**Materials provided**:

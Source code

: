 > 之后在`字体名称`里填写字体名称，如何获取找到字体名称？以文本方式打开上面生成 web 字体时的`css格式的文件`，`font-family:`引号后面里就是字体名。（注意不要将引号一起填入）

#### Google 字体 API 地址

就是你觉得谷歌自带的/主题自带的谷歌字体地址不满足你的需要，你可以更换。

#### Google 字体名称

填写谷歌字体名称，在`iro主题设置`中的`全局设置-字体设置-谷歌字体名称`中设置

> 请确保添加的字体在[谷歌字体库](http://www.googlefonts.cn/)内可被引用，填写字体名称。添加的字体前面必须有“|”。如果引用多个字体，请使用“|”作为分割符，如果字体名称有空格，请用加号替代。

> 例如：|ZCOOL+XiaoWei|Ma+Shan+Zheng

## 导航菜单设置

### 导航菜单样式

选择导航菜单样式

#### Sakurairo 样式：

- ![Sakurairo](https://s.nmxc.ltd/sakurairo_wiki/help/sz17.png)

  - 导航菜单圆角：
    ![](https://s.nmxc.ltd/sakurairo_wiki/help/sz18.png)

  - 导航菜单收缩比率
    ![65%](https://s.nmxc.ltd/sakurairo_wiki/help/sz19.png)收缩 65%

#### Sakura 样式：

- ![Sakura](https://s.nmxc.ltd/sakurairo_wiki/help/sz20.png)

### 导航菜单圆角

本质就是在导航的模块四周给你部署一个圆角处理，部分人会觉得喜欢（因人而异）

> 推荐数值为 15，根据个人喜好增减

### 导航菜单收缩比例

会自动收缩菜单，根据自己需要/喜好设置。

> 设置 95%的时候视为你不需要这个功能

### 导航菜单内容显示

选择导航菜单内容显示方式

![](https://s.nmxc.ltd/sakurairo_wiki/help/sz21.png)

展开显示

**Exercise requirements**:
Where a line of the listing includes the word "https", it counts; say how many such lines there are and nothing more.

**Finished exercise**:
5